Si alguna vez has tenido esa sensación de: «tengo la caca en el ano y no sale», no eres la única ni el único. Lo veo con frecuencia en consulta. Es incómodo, angustia y te puede bloquear la rutina defecatoria.
Mi objetivo aquí es explicarte sin rodeos qué está pasando cuando las heces quedan retenidas en el recto y qué puedes hacer en casa, de forma segura, para desbloquear la situación.
Sensación de «tapón» rectal: qué es y cómo reconocerla

En consulta muchas personas me describen una sensación muy concreta de que las heces se quedan atrapadas dentro y es imposible sacarlas. Es como notar un «tapón» en el recto: ganas de ir al baño, pero nada (o casi nada) avanza. Son síntomas compatibles de un tipo de estreñimiento de salida llamado defecación obstructiva.
No siempre duele, pero agota, genera incomodidad y te deja con la cabeza pendiente del baño todo el día.
Lo que sueles notar se parece a esto:
- Presión en el ano, como si algo estuviera justo en la puerta
- Ganas constantes de evacuar pero sin éxito, o solo sacando poca cantidad de heces
- Esfuerzo excesivo para sacar algo, con escozor o punzadas al empujar.
- Gases «atrapados», hinchazón y sensación de no vaciado.
- A veces, moco o pequeño manchado después de intentar evacuar.
Más allá del cuerpo, está la cabeza: la mezcla de ansiedad y vergüenza puede llevarte a cancelar planes o evitar salir por miedo a un mal rato.
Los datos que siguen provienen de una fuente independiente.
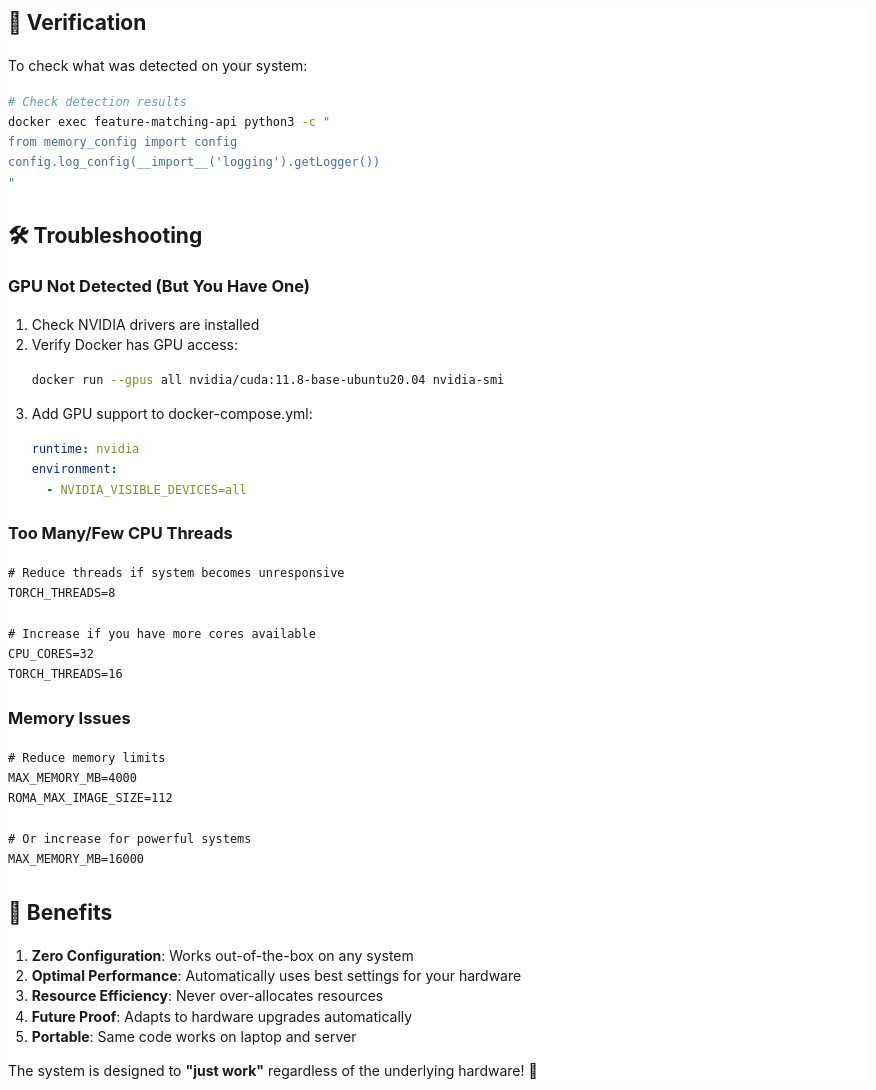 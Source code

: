 ## 📝 **Verification**

To check what was detected on your system:

```bash
# Check detection results
docker exec feature-matching-api python3 -c "
from memory_config import config
config.log_config(__import__('logging').getLogger())
"
```

## 🛠️ **Troubleshooting**

### **GPU Not Detected (But You Have One)**
1. Check NVIDIA drivers are installed
2. Verify Docker has GPU access:
   ```bash
   docker run --gpus all nvidia/cuda:11.8-base-ubuntu20.04 nvidia-smi
   ```
3. Add GPU support to docker-compose.yml:
   ```yaml
   runtime: nvidia
   environment:
     - NVIDIA_VISIBLE_DEVICES=all
   ```

### **Too Many/Few CPU Threads**
```env
# Reduce threads if system becomes unresponsive
TORCH_THREADS=8

# Increase if you have more cores available
CPU_CORES=32
TORCH_THREADS=16
```

### **Memory Issues**
```env
# Reduce memory limits
MAX_MEMORY_MB=4000
ROMA_MAX_IMAGE_SIZE=112

# Or increase for powerful systems
MAX_MEMORY_MB=16000
```

## 🎯 **Benefits**

1. **Zero Configuration**: Works out-of-the-box on any system
2. **Optimal Performance**: Automatically uses best settings for your hardware
3. **Resource Efficiency**: Never over-allocates resources
4. **Future Proof**: Adapts to hardware upgrades automatically
5. **Portable**: Same code works on laptop and server

The system is designed to **"just work"** regardless of the underlying hardware! 🚀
Y se forma un círculo vicioso: cuanto más te tensas, peor relajas la zona y más difícil resulta evacuar.
Cada persona lo vive distinto; algunas sienten dolor intenso, otras solo esa sensación de quedarse a medias. Entenderlo es el primer paso para romper el bloqueo y actuar con criterio en casa.
Causas comunes de la retención fecal
Cuando alguien me dice «tengo la caca en el ano y no sale», no pienso solo en estreñimiento típico de tener heces duras. Suelo buscar hábitos, posturas, medicación y posibles disfunciones del suelo pélvico que estén bloqueando la salida.
Entender la causa es lo que marca la diferencia entre hacer tratamientos inútiles, y resolver el problema desde la raíz.
Estilo de vida y dieta
Hay que empezar por lo básico, ya que a veces tu rutina diaria puede estar poniendo freno al intestino. Muchas veces la explicación de por qué nos estreñimos está en lo más frecuente: el estilo de vida.
- Poca fibra dietética (fruta, verdura, legumbre, cereal integral) o cambios bruscos de dieta.
- Posponer las ganas: ignorar el reflejo empeora la sensibilidad rectal y hace que las heces se sequen.
- Postura o técnica inadecuada al defecar: no todo el mundo sabe defecar «bien». Hay que conseguir una combinación de buena coordinación muscular y una buena posición defecatoria.
- Sedentarismo: menos estímulo para el movimiento del intestino.
- Viajes, turnos y estrés: desajustan nuestro ritmo circadiano (esos relojes internos) y a nuestras tripas les gusta la rutina.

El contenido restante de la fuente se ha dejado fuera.